Берроуз молча кивнул головой. Особого интереса к разбойнику он не испытывал и, будь его воля, поступил бы с ним так же, как желал поступить и Лафок, т.е. попросту отправил бы на корм рыбам. Однако, он, вежливо улыбнулся и последовал за хозяином на нижнюю палубу.
Капитан пиратов сидел на табуретке в углу комнаты. Разорванный, но весьма дорогой костюм тонкого сукна облегал его мускулистый торс. Руки были закованы в кандалы. Узкое острое лицо, покрытое щетиной и просоленное морским ветром, выражало уверенность в сочетании с некоторой хитростью, присущей людям опытным, прошедшим не одну жизненную передрягу и уверенным, что из каждой ситуации можно найти свой выход, и что главный вопрос лишь в цене, которую ты способен заплатить за него.
Капитан Единорога жестом велел открыть зарешеченную дверь в тюремную каюту.
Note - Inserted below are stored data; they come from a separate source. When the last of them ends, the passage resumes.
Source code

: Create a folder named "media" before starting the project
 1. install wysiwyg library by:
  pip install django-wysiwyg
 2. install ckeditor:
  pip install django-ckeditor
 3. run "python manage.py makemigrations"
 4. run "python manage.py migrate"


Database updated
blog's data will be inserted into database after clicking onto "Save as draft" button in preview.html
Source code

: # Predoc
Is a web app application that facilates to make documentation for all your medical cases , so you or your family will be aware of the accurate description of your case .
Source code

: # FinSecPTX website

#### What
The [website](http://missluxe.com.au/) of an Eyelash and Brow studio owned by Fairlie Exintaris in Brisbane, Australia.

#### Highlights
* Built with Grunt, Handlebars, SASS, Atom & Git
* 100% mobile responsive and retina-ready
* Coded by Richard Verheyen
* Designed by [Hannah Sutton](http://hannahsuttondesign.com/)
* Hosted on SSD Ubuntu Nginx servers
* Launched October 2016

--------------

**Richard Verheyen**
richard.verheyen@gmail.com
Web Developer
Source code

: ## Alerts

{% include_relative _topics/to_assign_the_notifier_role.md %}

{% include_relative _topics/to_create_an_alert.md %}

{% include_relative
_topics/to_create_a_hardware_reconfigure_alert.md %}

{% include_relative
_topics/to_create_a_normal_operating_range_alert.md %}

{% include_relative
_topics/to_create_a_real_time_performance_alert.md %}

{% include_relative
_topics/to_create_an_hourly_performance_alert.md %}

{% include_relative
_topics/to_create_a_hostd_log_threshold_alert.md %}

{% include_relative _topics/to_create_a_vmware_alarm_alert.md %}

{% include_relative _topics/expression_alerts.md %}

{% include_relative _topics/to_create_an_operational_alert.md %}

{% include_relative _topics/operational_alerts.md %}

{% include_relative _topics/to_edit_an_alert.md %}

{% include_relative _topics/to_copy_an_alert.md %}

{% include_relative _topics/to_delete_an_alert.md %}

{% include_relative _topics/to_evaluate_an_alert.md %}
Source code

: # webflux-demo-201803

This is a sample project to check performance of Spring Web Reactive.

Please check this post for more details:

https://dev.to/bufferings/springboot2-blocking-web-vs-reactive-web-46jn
Матрос принес два деревянных стула – больше в камере не помещалось. По приглашению хозяина корабля герцог и Берроуз сели напротив заключенного, внимательно изучая пирата, словно диковинного зверя. Паузу прервал Лафок:
– Мне доложили, что Ваше имя Рекон? – обратился он к капитану пиратов.
– Так точно, именно так назвала меня моя матушка, – Рекон с ухмылкой посмотрел на пришедших к нему господ.
– Что Вы можете рассказать о своем происхождении? Откуда Вы? – задал другой вопрос капитан Лафок.
– Не все ли равно, откуда я? Вскоре вы отдадите меня под суд. Судья велит вздернуть меня на виселице, – пиратский глава рассмеялся, – если, конечно, Вы, любезные господа, не дадите мне возможность обмануть вас и бежать.
– Но, все-таки, господин Рекон, – вежливо спросил герцог, – Расскажите, откуда Вы родом.
– Что же, если Ваша Светлость и благородные имперские капитаны желают знать о моем низком происхождении, я расскажу вам.
– Я родился сорок семь лет тому назад в небольшом порту, принадлежащем Империи уже почти две сотни лет. Мой отец был рыбаком и под старость лет, собрав деньги и продав свою шхуну, он купил трактир в старом угольном порту прямо на берегу океана. Раньше порт процветал, много торговцев заходило за углем, до тех пор пока один угольный магнат из империи не скупил шахты, которые снабжали порт углем, и не затопил их. Да, да просто затопил. Они просто мешали его грязным делишкам, цены на уголь были низки в те годы, и никто не думал о несчастных землекопах и уже тем более о нас, – Рекон откашлялся.
Отец запил и вскоре умер, дела пошли хуже. Мать после смерти отца стала болеть, посетителей было совсем мало, а местный жандарм регулярно приходил брать мзду. Когда мы не ели хлеба почти неделю он пришел в очередной раз и затребовал двадцать империалов. Он стучал по столу и обещал упечь всех за неуплату налогов и сопротивление представителю власти при исполнении. Мать собрала всю еду и ром, который у нее был, но это не успокоило жандарма. И тогда – тогда я убил его длинным ножом, которым мы разделывали туши свиней на кухне, в лучшие времена. Мать перепугалась, она плакала и причитала всю ночь. Под утром, под утро мы спрятали тело убитого, закопав его в кучу угольного шлака, что в избытке сваливали на берег пароходы еще во времена процветания порта.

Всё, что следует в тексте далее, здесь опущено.